RFID Passports
The US government is planning on issuing RFID enabled passports holding your picture and other information in the chip beggining next spring. This article highlights how the previously discussed promiscuous environmental scanning feature of RFID poses a privacy problem:
Before the end of the year, the first U.S. biometric passport will be issued with a tiny computer chip and antenna embedded inside it. The chip will contain a digital image of the person’s face, along with other information such as name, birth date and birthplace. The data on the chip can be picked up wirelessly using a radio signal.

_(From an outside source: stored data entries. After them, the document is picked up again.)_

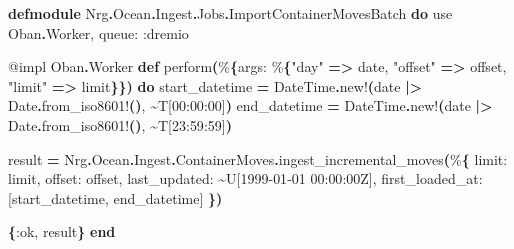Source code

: \documentclass[11pt,a4paper,greek,twoside]{template-xe}
\newenvironment{Shaded}{\begin{english}\begin{snugshade}}{\end{snugshade}\end{english}}
\newcommand{\BaseNTok}[1]{\textcolor[rgb]{0.00,0.00,0.81}{#1}}
\newcommand{\ConstantTok}[1]{\textcolor[rgb]{0.56,0.35,0.01}{#1}}
\newcommand{\DecValTok}[1]{\textcolor[rgb]{0.00,0.00,0.81}{#1}}
\newcommand{\FunctionTok}[1]{\textcolor[rgb]{0.13,0.29,0.53}{\textbf{#1}}}
\newcommand{\ImportTok}[1]{#1}
\newcommand{\KeywordTok}[1]{\textcolor[rgb]{0.13,0.29,0.53}{\textbf{#1}}}
\newcommand{\NormalTok}[1]{#1}
\newcommand{\OperatorTok}[1]{\textcolor[rgb]{0.81,0.36,0.00}{\textbf{#1}}}
\newcommand{\OtherTok}[1]{\textcolor[rgb]{0.56,0.35,0.01}{#1}}
\newcommand{\StringTok}[1]{\textcolor[rgb]{0.31,0.60,0.02}{#1}}
\newcommand{\VariableTok}[1]{\textcolor[rgb]{0.00,0.00,0.00}{#1}}
\begin{document}
\begin{Shaded}
\begin{Highlighting}[]
\KeywordTok{defmodule} \ConstantTok{Nrg}\OperatorTok{.}\ConstantTok{Ocean}\OperatorTok{.}\ConstantTok{Ingest}\OperatorTok{.}\ConstantTok{Jobs}\OperatorTok{.}\ConstantTok{ImportContainerMovesBatch} \KeywordTok{do}
  \ImportTok{use} \ConstantTok{Oban}\OperatorTok{.}\ConstantTok{Worker}\NormalTok{, }\VariableTok{queue:} \VariableTok{:dremio}

  \OtherTok{@impl} \ConstantTok{Oban}\OperatorTok{.}\ConstantTok{Worker}
  \KeywordTok{def}\NormalTok{ perform}\FunctionTok{(}\NormalTok{\%}\FunctionTok{\{}\VariableTok{args:}\NormalTok{ \%}\FunctionTok{\{}\StringTok{"day"} \OperatorTok{=\textgreater{}}\NormalTok{ date, }\StringTok{"offset"} \OperatorTok{=\textgreater{}}\NormalTok{ offset, }\StringTok{"limit"} \OperatorTok{=\textgreater{}}\NormalTok{ limit}\FunctionTok{\}\})} \KeywordTok{do}
\NormalTok{    start\_datetime }\OperatorTok{=} \ConstantTok{DateTime}\OperatorTok{.}\NormalTok{new!}\FunctionTok{(}\NormalTok{date }\OperatorTok{|\textgreater{}} \ConstantTok{Date}\OperatorTok{.}\NormalTok{from\_iso8601!}\FunctionTok{()}\NormalTok{, }\OperatorTok{\textasciitilde{}}\NormalTok{T}\OtherTok{[}\DecValTok{00}\NormalTok{:}\DecValTok{00}\NormalTok{:}\DecValTok{00}\OtherTok{]}\FunctionTok{)}
\NormalTok{    end\_datetime }\OperatorTok{=} \ConstantTok{DateTime}\OperatorTok{.}\NormalTok{new!}\FunctionTok{(}\NormalTok{date }\OperatorTok{|\textgreater{}} \ConstantTok{Date}\OperatorTok{.}\NormalTok{from\_iso8601!}\FunctionTok{()}\NormalTok{, }\OperatorTok{\textasciitilde{}}\NormalTok{T}\OtherTok{[}\DecValTok{23}\NormalTok{:}\DecValTok{59}\NormalTok{:}\DecValTok{59}\OtherTok{]}\FunctionTok{)}

\NormalTok{    result }\OperatorTok{=}
      \ConstantTok{Nrg}\OperatorTok{.}\ConstantTok{Ocean}\OperatorTok{.}\ConstantTok{Ingest}\OperatorTok{.}\ConstantTok{ContainerMoves}\OperatorTok{.}\NormalTok{ingest\_incremental\_moves}\FunctionTok{(}\NormalTok{\%}\FunctionTok{\{}
        \VariableTok{limit:}\NormalTok{ limit,}
        \VariableTok{offset:}\NormalTok{ offset,}
        \VariableTok{last\_updated:} \OperatorTok{\textasciitilde{}}\NormalTok{U}\OtherTok{[}\DecValTok{1999}\BaseNTok{{-}01{-}01} \DecValTok{00}\NormalTok{:}\DecValTok{00}\NormalTok{:}\DecValTok{00}\NormalTok{Z}\OtherTok{]}\NormalTok{,}
        \VariableTok{first\_loaded\_at:} \OtherTok{[}\NormalTok{start\_datetime, end\_datetime}\OtherTok{]}
      \FunctionTok{\})}

    \FunctionTok{\{}\VariableTok{:ok}\NormalTok{, result}\FunctionTok{\}}
  \KeywordTok{end}


\end{Highlighting}
\end{Shaded}
\end{document}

When the traveler enters the United States, border-control officials will snap a digital photo of the person, scan the data from the passport and run a facial-recognition software program to compare the two images.

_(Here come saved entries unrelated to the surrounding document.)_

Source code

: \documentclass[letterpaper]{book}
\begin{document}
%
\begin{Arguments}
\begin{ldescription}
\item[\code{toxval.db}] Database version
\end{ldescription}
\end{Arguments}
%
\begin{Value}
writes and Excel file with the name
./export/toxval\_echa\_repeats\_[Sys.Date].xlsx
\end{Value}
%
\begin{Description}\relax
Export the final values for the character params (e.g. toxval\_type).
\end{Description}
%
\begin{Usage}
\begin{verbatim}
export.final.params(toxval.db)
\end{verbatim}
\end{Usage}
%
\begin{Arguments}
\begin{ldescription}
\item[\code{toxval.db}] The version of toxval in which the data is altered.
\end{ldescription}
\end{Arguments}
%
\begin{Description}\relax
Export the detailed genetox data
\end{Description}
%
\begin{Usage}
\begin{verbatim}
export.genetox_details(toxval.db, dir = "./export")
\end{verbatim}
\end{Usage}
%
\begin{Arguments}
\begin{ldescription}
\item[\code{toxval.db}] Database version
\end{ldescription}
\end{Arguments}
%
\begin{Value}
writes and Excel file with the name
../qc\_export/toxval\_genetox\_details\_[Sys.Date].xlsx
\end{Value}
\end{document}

The system is designed to prevent forged passports by making sure the original passport holder and the person standing at the immigration counter are one and the same.
The problem, security and privacy experts say, is that the technical standard chosen for the system leaves passport data unprotected.

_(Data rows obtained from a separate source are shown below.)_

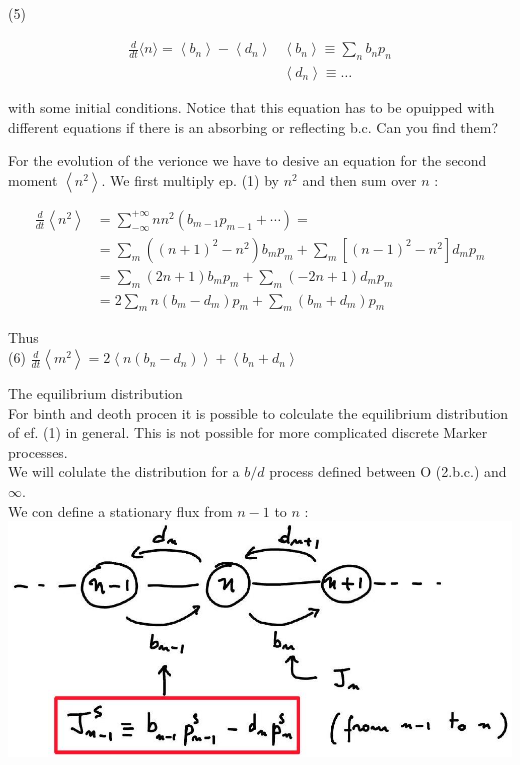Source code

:\documentclass[10pt]{article}
\begin{document}
(5)

$$
\begin{array}{ll}
\frac{d}{d t}\langle n\rangle=\left\langle b_{n}\right\rangle-\left\langle d_{n}\right\rangle & \left\langle b_{n}\right\rangle \equiv \sum_{n} b_{n} p_{n} \\
& \left\langle d_{n}\right\rangle \equiv \ldots
\end{array}
$$

with some initial conditions. Notice that this equation has to be opuipped with different equations if there is an absorbing or reflecting b.c. Can you find them?

For the evolution of the verionce we have to desive an equation for the second moment $\left\langle n^{2}\right\rangle$. We first multiply ep. (1) by $n^{2}$ and then sum over $n$ :

$$
\begin{aligned}
\frac{d}{d t}\left\langle n^{2}\right\rangle & =\sum_{-\infty}^{+\infty} n n^{2}\left(b_{m-1} p_{m-1}+\cdots\right)= \\
& =\sum_{m}\left((n+1)^{2}-n^{2}\right) b_{m} p_{m}+\sum_{m}\left[(n-1)^{2}-n^{2}\right] d_{m} p_{m} \\
& =\sum_{m}(2 n+1) b_{m} p_{m}+\sum_{m}(-2 n+1) d_{m} p_{m} \\
& =2 \sum_{m} n\left(b_{m}-d_{m}\right) p_{m}+\sum_{m}\left(b_{m}+d_{m}\right) p_{m}
\end{aligned}
$$

Thus\\
(6) $\frac{d}{d t}\left\langle m^{2}\right\rangle=2\left\langle n\left(b_{n}-d_{n}\right)\right\rangle+\left\langle b_{n}+d_{n}\right\rangle$

The equilibrium distribution\\
For binth and deoth procen it is possible to colculate the equilibrium distribution of ef. (1) in general. This is not possible for more complicated discrete Marker processes.\\
We will colulate the distribution for a $b / d$ process defined between O (2.b.c.) and $\infty$.\\
We con define a stationary flux from $n-1$ to $n$ :\\
\includegraphics[max width=\textwidth, center]{2025_10_17_3daf2a002a8f5936c90eg-05}
\end{document}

The technology allows data on the chip to be read remotely using radio frequency identification or RFID.
That means the passport does not have to be opened or even come in contact with a scanning device. Its contents can be read remotely — some estimates claim as far away as 30 feet — without the passport holder knowing anything about it.
The article notes that the system is to promote border security, but that encryption was discounted as harmful to the interoperability required with other countries. Apparently the difficulty of obtaining and creating blank chips is expected to make this new passport more secure than the supposedly easier to falsify paper and photograph ones.
Will Americans fearful of identity thieves catch on to the new trend?
One simple but effective solution may deter unwanted snoops . . . Cover the passport with aluminum foil. Radio frequencies have a hard time penetrating metal.